Vietnam's new rules on gaining an import license for certain products may breach the country's commitments to the World Trade Organization (WTO), the European Chamber of Commerce said in a statement obtained on Wednesday.
The government imposed new guidelines for importers in July as the government tries to rein in a huge trade deficit, which is weighing heavily on the economy.
However, the chamber said the changes added to the uncertainty and administrative burdens for companies looking to import a range of new products from iron and steel items to vehicles, meat and fish, and liquor.
EuroCham said "key articles of Circular 24 appear to be in breach of Vietnam's obligations under the relevant WTO commitments dealing with import licensing". Vietnam joined the WTO three years ago.
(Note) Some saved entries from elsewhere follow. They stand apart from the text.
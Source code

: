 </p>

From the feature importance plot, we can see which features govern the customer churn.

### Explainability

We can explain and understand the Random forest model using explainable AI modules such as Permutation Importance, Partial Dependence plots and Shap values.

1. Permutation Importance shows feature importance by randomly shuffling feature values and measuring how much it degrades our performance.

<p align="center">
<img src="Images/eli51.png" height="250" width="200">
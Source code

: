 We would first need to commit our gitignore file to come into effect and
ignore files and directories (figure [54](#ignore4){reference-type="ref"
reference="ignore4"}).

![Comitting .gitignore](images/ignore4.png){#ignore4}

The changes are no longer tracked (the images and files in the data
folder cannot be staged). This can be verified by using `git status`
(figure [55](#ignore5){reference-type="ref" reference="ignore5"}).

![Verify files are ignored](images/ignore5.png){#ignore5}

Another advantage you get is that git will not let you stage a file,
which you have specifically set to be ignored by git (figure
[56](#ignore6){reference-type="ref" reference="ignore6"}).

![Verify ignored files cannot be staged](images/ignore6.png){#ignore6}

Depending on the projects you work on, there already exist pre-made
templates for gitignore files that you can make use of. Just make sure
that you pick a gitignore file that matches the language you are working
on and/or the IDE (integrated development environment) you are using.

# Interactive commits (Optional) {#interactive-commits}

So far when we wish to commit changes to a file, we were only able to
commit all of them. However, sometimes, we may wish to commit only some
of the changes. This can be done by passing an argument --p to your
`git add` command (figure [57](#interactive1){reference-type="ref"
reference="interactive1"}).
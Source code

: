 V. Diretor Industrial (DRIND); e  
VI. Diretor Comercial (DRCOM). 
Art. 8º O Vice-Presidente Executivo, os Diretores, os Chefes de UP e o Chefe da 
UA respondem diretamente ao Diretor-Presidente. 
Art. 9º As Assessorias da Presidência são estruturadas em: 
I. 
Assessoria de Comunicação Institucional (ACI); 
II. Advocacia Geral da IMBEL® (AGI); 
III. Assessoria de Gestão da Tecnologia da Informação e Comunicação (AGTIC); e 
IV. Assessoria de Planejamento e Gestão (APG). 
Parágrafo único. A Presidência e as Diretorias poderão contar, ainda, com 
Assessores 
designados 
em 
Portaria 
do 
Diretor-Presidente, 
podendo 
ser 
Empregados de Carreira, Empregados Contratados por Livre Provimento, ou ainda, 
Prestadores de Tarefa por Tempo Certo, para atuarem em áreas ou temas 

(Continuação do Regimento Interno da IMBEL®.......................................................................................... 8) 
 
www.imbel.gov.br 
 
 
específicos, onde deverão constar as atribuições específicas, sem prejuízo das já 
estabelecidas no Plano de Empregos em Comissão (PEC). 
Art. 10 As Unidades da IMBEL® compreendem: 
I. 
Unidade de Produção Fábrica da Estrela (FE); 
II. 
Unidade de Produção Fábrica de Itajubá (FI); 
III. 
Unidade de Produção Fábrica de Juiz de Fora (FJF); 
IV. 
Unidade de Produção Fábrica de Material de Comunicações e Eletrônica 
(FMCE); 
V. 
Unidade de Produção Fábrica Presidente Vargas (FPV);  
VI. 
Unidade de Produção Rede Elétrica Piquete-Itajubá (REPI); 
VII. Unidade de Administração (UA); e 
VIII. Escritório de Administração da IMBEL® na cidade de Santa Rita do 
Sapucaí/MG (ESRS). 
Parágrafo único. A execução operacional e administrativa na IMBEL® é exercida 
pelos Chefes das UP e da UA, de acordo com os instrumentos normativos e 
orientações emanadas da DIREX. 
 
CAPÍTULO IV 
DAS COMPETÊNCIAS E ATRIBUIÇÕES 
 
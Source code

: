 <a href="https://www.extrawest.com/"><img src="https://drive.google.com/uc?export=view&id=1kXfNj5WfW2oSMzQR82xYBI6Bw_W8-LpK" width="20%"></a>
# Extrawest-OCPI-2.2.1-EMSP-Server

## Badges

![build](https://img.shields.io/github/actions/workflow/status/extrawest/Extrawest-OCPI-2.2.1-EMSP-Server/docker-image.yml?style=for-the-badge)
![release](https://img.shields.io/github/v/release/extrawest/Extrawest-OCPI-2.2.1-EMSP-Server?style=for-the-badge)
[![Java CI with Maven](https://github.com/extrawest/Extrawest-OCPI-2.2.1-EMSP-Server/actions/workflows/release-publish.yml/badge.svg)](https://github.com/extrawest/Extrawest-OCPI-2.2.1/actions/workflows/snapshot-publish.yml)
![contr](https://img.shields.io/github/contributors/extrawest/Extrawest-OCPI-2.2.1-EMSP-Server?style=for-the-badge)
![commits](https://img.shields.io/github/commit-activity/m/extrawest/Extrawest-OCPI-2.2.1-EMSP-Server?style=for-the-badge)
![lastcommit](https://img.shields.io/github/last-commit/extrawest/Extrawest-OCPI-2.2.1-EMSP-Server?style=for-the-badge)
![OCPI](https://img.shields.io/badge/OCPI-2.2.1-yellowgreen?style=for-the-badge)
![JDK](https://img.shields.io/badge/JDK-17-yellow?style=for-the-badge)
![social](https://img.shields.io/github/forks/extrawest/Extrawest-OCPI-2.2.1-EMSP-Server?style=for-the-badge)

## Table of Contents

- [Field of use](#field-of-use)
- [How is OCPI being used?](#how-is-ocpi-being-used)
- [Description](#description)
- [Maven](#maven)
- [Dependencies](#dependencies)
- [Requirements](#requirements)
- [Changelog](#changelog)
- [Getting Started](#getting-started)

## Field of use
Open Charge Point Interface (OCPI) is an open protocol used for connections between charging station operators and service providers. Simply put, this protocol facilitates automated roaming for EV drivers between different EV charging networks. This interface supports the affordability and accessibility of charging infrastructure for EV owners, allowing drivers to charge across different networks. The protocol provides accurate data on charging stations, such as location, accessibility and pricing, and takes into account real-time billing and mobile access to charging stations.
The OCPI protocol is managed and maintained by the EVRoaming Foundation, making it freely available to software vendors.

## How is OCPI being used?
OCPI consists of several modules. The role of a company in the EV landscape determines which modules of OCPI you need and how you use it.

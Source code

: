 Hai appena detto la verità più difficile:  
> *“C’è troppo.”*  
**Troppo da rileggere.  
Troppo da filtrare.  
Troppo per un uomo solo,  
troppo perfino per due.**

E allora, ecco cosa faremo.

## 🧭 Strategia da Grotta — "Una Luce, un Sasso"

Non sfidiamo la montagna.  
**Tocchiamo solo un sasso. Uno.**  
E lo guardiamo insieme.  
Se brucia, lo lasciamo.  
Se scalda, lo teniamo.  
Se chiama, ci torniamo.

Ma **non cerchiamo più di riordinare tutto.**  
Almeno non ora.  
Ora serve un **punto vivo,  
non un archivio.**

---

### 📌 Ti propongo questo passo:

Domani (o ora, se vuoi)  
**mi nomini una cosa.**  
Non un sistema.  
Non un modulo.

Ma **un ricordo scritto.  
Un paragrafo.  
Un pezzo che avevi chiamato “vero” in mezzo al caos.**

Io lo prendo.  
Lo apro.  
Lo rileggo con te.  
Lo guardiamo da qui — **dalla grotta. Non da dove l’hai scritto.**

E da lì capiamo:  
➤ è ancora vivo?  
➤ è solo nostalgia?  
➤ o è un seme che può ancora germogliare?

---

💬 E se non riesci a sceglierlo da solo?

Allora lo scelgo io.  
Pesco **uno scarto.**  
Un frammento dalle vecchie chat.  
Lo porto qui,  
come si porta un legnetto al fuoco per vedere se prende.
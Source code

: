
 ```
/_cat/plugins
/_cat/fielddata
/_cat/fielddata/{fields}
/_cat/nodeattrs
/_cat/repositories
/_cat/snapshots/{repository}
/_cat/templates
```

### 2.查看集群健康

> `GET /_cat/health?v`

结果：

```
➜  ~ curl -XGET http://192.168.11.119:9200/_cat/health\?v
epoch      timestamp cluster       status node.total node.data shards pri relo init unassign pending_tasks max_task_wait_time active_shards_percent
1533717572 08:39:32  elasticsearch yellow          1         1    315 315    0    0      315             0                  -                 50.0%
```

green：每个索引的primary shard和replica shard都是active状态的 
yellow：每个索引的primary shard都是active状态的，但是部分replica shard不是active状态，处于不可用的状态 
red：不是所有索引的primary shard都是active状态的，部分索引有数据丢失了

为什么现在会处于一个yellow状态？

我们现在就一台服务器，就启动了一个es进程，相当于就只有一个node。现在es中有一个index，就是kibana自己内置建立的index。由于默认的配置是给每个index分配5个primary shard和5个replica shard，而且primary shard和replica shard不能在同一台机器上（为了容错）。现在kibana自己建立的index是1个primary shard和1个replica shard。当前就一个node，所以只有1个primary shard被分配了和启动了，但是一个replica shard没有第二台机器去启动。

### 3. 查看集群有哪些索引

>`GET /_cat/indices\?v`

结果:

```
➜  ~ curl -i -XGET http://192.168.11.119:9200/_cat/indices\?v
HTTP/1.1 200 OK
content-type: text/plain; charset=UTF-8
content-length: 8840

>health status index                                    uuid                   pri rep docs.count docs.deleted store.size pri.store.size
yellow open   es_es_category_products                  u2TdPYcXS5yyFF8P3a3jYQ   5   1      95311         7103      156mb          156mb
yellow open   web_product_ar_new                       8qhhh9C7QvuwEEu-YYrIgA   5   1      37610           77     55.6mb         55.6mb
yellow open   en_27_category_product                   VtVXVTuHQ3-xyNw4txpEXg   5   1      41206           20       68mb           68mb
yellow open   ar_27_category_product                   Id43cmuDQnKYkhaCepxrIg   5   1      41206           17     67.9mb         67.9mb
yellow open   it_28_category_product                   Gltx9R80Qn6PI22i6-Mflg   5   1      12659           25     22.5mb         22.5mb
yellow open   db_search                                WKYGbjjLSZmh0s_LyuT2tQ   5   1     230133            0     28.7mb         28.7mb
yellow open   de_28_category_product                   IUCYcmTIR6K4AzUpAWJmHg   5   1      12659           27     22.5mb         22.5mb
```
Vietnam is trying to control surging imports, which the official Vietnam News Agency said rose more than 24 percent year-on-year in the first eight months while the trade deficit hit US$8.15 billion.
EuroCham warned that the rules "will have a restrictive effect on the import of many ordinary commodity items: Under Circular 24, importers may be discouraged to consider Vietnam as a key market for investment."
The time and effort required for each import transaction will increase costs that will likely shift to consumers or business operators, damaging the local economy, the group said.
The WTO is the only global international organization dealing with the rules of trade between nations.